The sales tax issue has divided retailers for years, with some chains with many bricks-and-mortar stores supporting sales taxes on online sales, hoping to eliminate an edge that web retailers enjoy. Several state retail associations representing retail chains have lobbied state governments in favor of the affiliate tax laws as a way to immediately begin forcing web-only merchants to collect sales tax in more areas, McClellan and others say.

But the National Retail Federation, though also dominated by large retail chains that already must collect sales tax on Internet sales from states in which they have stores, opposes the state affiliate laws as counterproductive to the goal of a national Internet retailing sales tax system formed under the SST, says J. Craig Shearman, vice president of government affairs for the NRF.

Frustration over SST

Affiliate tax supporters contend, however, that the SST project may never get supporting federal legislation. “States are frustrated with not moving forward with the Streamlined project, and not seeing enough new money collected, so this affiliate law is an easy sell for some legislators,” says Neil Osten, federal affairs counsel of the National Conference of State Legislators.

It has been difficult to establish a streamlined system because many states want their own rules, such as which food products are not taxed. Without a system with common rules and definitions, it would be a burden for retailers to collect and remit taxes in each state and local tax jurisdiction, and that makes it tough to win enough political support to pass federal legislation, says Jerry Cerasale, senior vice president for government affairs at the Direct Marketing Association, a trade group for Internet and direct-mail marketers that opposes online sales taxes.

Underscoring the states’ demands for action are estimates from the University of Tennessee that state and local governments will forfeit between $11.4 billion and $12.65 billion in uncollected sales tax by 2012 without a change in laws affecting Internet-based sellers.
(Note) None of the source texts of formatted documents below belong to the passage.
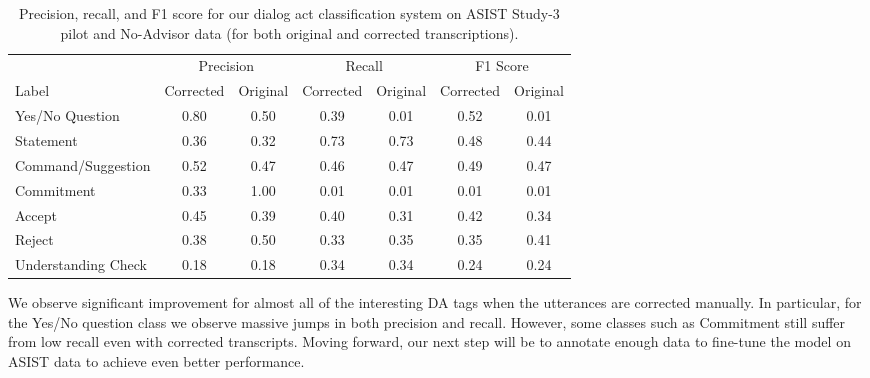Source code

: \begin{table}
    \centering
    \begin{tabular}{l cc cc cc}
        \toprule
                            & \multicolumn{2}{c}{Precision} & \multicolumn{2}{c}{Recall} & \multicolumn{2}{c}{F1 Score}\\
                                \cmidrule(lr){2-3} \cmidrule(lr){4-5} \cmidrule(lr){6-7}
       Label                & Corrected & Original & Corrected & Original & Corrected & Original\\
                             \midrule
        Yes/No Question      & 0.80     & 0.50      & 0.39     & 0.01      & 0.52     & 0.01\\
        Statement            & 0.36     & 0.32      & 0.73     & 0.73      & 0.48     & 0.44\\
        Command/Suggestion   & 0.52     & 0.47      & 0.46     & 0.47      & 0.49     & 0.47\\
        Commitment           & 0.33     & 1.00      & 0.01     & 0.01      & 0.01     & 0.01\\
        Accept               & 0.45     & 0.39      & 0.40     & 0.31      & 0.42     & 0.34\\
        Reject               & 0.38     & 0.50      & 0.33     & 0.35      & 0.35     & 0.41\\
        Understanding Check  & 0.18     & 0.18      & 0.34     & 0.34      & 0.24     & 0.24\\
        \bottomrule
    \end{tabular}
    \caption{%
        Precision, recall, and F1 score for our dialog act classification
        system on ASIST Study-3 pilot and No-Advisor data (for both original and
        corrected transcriptions).
    }
    \label{tab:da_results}
\end{table}

We observe significant improvement for almost all of the interesting DA tags
when the utterances are corrected manually. In particular, for the Yes/No
question class we observe massive jumps in both precision and recall. However,
some classes such as Commitment still suffer from low recall even with
corrected transcripts. Moving forward, our next step will be to annotate enough
data to fine-tune the model on ASIST data to achieve even better performance.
Although those estimates include business-to-business sales, supporters of the SST say it could recoup as much as 25% of the $12.65 billion.

The SST’s long-term hope is to include all 45 states that have a sales tax law, says Scott Peterson, executive director of the SST Governing Board. Today, 23 states are participating.
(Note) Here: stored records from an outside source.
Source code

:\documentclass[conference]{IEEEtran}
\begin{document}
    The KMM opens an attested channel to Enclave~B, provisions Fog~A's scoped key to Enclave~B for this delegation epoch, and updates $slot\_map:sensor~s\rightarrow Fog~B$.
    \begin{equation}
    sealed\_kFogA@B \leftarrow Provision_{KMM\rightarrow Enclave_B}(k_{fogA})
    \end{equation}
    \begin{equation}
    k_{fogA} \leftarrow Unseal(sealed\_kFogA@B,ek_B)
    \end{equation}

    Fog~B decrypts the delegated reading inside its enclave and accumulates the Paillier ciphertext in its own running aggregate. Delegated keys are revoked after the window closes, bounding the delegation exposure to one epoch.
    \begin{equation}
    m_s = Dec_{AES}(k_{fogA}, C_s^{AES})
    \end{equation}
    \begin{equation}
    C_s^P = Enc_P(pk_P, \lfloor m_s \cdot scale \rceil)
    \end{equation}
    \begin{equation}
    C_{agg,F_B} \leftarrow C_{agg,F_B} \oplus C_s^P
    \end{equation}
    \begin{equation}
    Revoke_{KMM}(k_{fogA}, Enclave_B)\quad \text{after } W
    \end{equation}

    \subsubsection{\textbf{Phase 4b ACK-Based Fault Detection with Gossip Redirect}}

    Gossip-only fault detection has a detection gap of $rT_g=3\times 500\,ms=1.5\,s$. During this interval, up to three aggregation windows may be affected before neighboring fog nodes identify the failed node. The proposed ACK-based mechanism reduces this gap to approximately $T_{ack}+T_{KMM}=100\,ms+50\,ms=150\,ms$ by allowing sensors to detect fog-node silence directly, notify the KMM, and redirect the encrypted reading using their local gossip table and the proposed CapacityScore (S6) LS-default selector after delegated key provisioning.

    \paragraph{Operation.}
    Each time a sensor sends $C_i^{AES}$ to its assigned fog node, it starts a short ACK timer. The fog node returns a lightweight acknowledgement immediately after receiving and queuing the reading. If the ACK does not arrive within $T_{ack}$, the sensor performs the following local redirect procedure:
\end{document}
To win political support for federal legislation, the SST must prove to Congress that it can develop a system that makes it economically feasible for Internet and other direct retailers to identify, collect and remit sales tax across state borders. To do that, it has set out to streamline sales tax laws, including the definitions of what’s taxable, across its member states, and certified four software applications designed to process sales tax across multiple states for remote retailers.
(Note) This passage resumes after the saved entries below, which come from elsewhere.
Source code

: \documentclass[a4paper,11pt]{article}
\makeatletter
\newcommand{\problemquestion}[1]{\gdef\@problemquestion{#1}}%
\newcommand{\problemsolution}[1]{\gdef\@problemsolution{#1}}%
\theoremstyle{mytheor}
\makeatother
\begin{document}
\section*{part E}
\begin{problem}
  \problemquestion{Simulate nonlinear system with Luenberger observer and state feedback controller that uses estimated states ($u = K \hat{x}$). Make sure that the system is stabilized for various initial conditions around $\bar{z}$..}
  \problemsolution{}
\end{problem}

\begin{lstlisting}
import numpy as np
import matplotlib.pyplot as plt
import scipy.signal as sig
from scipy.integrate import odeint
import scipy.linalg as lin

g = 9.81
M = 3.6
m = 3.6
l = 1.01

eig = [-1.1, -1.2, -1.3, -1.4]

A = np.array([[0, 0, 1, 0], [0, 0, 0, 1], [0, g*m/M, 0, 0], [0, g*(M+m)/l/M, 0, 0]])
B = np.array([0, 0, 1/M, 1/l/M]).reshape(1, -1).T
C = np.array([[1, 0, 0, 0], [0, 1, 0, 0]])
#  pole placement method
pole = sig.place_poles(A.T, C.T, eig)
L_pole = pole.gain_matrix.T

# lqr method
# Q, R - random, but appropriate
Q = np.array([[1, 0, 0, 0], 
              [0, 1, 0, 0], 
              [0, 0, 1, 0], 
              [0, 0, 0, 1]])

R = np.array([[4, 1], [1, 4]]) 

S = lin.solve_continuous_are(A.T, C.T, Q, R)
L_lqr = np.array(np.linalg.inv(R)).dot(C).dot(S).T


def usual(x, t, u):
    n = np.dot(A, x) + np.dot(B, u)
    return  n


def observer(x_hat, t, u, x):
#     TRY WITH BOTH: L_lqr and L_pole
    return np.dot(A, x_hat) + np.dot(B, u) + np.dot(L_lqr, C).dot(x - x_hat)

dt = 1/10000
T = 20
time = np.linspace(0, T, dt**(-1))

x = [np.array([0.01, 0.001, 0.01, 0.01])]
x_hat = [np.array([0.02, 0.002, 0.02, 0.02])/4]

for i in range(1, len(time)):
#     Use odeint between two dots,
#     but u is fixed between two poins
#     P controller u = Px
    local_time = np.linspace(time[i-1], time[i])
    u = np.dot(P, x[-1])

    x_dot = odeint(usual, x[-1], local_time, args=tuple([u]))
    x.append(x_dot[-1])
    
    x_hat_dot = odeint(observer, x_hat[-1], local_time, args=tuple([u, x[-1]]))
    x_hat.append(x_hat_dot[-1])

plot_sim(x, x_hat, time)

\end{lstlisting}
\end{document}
There are about 168 retailers using sales tax collection software from vendors certified by the SST Governing Board. Those vendors are Avalara, StrikeIron Inc. (SpeedTax service), Exactor Inc. and Automatic Data Processing Inc. “There are probably thousands of other retailers collecting sales tax with their own software,” Peterson adds.

Retailers that want to use their own in-house tax-collection systems can download the sales tax rate for any tax jurisdiction within SST-participating states by entering a nine-digit ZIP code on the state’s web site, he says.

But many e-retailers still reject multi-state tax collection.

“Our online abandonment rates definitely go up when people see a sales tax charged by online merchants, but it’s not only the sales tax that’s a problem,” says Neil Kugelman, CEO of Goldspeed, which for now collects sales tax only on orders from its home state of New York. “It’s bookkeeping and filing, and every state has its own methods. It’s extremely burdensome for retailers to take this on.”

The impact on consumers, however, may not be that bad, says Colin Sebastian, who covers e-commerce stocks as senior vice president of equity research at Lazard Capital Markets. “Our checks with e-commerce companies that already collect sales tax indicate a fairly limited impact on buying trends,” he says, “as the key drivers of e-commerce are convenience and ease of use in addition to good value.”